Joanne Ngeow is Senior Consultant and head of the Cancer Genetics Service at the National Cancer Centre Singapore and Associate Professor at Lee Kong Chian School of Medicine, Nanyang Technological University. She led the introduction of universal MMR testing for colon and endometrial cancer and the National Precision Medicine Clinical Implementation Pilot for Lynch Syndrome and is funded by the National Medical Research Council and Ministry of Health to explore gene-environmental interactions in cancer initiation and the equitable implementation of genomics into clinical care. She serves on the ClinGen PTEN Variant Curation Expert Panel and the Scientific Advisory Board of PTEN Foundation, USA.

Toni Seppälä (Finland)

Toni Seppälä has worked as a colorectal surgeon since board certification in 2018, and was appointed as associate professor at the University of Helsinki in 2019. In 2019–2021 he undertook a research fellowship at the department of Surgical Oncology, Johns Hopkins University and Sidney Kimmel Comprehensive Cancer Center in Baltimore, USA. In 2022, he was appointed as a tenure track professor of cancer research at the University of Tampere, Finland and leads research groups in Tampere and Helsinki Universities. He serves on the board of Directors of the European Hereditary Tumour Group, the scientific committee of the Prospective Lynch Syndrome Database, and as a Secretary of the Finnish Society of Surgery.

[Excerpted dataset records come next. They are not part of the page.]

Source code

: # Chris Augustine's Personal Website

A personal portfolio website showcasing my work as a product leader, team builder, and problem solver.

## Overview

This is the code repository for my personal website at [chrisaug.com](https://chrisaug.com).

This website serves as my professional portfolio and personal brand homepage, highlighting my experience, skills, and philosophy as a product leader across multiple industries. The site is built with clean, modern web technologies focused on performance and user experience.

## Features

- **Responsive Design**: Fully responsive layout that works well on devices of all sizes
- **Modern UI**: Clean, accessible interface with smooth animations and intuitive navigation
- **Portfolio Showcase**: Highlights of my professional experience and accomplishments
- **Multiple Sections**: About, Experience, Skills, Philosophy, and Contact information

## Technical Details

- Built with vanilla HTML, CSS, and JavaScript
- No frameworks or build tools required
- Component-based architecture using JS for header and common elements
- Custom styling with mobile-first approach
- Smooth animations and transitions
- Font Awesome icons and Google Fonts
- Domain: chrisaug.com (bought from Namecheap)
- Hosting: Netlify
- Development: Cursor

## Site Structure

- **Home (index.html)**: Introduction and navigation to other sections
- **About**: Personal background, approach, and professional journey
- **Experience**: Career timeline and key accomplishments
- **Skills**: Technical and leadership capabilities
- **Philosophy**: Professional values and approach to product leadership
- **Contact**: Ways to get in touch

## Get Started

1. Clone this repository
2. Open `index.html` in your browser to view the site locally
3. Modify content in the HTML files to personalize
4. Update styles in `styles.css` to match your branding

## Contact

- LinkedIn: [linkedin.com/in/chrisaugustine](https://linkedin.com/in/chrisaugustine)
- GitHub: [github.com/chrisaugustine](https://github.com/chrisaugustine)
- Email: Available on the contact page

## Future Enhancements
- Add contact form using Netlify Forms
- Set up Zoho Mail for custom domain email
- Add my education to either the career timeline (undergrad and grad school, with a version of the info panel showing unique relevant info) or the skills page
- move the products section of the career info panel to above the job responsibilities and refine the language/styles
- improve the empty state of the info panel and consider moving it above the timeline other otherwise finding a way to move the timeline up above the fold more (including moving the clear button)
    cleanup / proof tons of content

Allan Spigelman (Australia)

Allan Spigelman is Professor of Surgery at the University of New South Wales, and Director of St Vincent's Hereditary Cancer Clinic. He described the most widely used classification for upper gastrointestinal polyposis in FAP patients while a research fellow at St Mark’s Hospital. He has gone on to establish cancer genetic clinics across his state in Australia, and remains active in the cancer genetic research area. He was Chair of InSiGHT council and hosted the biennial meeting of InSiGHT in Cairns in 2013.